→ **EXTRACTED MATERIAL**
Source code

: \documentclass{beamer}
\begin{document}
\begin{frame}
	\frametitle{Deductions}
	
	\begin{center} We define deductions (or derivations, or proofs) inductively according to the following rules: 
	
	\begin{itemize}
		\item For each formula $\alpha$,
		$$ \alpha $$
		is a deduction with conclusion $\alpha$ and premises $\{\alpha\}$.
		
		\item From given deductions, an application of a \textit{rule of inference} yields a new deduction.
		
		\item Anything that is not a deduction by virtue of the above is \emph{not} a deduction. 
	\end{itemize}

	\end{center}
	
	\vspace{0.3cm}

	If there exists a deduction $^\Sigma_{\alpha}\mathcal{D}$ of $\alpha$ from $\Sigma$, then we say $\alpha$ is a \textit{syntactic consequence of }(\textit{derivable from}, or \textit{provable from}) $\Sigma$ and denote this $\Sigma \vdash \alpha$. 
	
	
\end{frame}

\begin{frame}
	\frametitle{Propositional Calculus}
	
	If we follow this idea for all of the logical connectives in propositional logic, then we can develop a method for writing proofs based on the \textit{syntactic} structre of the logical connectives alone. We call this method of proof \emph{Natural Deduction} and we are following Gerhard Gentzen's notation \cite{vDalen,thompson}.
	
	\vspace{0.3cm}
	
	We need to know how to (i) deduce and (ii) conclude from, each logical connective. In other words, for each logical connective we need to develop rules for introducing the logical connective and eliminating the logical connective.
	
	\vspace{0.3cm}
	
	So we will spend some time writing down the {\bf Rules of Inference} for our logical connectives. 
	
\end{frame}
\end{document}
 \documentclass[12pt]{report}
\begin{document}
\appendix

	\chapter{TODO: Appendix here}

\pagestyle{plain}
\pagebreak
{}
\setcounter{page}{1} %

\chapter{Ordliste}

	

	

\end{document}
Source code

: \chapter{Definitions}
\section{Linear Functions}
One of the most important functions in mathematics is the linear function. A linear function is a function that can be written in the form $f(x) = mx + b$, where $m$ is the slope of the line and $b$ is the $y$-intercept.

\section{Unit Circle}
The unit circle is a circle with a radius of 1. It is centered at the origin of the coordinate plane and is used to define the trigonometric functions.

---

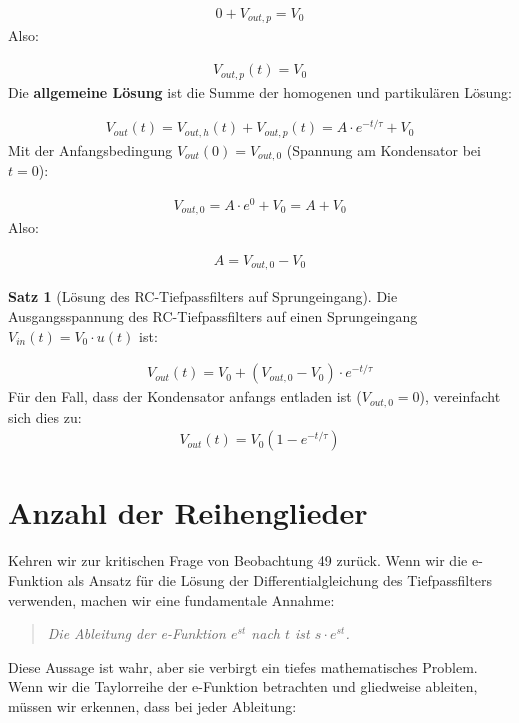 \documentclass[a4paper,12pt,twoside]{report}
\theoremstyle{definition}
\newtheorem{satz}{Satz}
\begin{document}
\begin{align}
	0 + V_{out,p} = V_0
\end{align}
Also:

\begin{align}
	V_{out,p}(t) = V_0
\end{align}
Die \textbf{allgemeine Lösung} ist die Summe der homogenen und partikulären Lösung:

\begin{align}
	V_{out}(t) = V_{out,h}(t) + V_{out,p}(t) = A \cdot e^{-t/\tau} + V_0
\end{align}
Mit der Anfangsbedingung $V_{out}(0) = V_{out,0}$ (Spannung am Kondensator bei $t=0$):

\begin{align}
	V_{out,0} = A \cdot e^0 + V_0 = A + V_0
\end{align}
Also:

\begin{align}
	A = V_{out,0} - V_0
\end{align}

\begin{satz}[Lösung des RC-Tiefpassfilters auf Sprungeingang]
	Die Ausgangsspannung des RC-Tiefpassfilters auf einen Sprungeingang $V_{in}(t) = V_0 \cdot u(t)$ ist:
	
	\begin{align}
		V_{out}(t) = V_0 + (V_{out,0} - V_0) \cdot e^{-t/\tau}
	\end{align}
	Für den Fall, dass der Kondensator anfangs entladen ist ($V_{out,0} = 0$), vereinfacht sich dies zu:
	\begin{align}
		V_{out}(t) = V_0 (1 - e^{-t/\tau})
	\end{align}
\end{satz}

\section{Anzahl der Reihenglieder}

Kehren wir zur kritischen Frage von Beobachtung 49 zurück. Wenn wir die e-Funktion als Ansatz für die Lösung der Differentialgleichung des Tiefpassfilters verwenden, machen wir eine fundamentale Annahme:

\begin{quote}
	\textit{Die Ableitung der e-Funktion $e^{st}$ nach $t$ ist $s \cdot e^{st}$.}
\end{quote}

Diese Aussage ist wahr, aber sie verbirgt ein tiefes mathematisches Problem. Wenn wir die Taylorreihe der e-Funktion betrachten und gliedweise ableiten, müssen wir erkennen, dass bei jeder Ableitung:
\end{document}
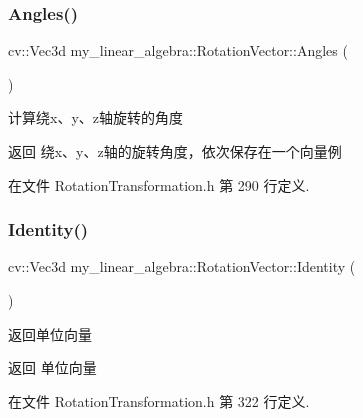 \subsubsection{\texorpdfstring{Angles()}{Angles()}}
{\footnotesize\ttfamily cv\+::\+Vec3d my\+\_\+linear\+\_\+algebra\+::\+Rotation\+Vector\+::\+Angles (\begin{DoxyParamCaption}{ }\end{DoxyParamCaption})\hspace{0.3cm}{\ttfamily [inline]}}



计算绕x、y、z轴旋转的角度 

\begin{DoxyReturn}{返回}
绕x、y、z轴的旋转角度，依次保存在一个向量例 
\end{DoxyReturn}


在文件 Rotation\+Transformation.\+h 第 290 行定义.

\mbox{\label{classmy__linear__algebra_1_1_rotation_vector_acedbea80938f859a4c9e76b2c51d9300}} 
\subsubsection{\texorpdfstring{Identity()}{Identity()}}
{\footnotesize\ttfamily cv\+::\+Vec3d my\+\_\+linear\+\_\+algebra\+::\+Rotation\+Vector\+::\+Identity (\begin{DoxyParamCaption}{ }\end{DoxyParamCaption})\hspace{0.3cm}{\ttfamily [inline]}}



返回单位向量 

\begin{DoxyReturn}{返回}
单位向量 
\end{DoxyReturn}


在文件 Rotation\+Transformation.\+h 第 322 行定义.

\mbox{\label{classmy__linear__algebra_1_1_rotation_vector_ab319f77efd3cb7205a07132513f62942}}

→ **DESCRIPTION OF THE TASK**
Task for the records above: copy every line in which the word "ttfamily" occurs.

→ **WRITTEN ANSWER**
{\footnotesize\ttfamily cv\+::\+Vec3d my\+\_\+linear\+\_\+algebra\+::\+Rotation\+Vector\+::\+Angles (\begin{DoxyParamCaption}{ }\end{DoxyParamCaption})\hspace{0.3cm}{\ttfamily [inline]}}
{\footnotesize\ttfamily cv\+::\+Vec3d my\+\_\+linear\+\_\+algebra\+::\+Rotation\+Vector\+::\+Identity (\begin{DoxyParamCaption}{ }\end{DoxyParamCaption})\hspace{0.3cm}{\ttfamily [inline]}}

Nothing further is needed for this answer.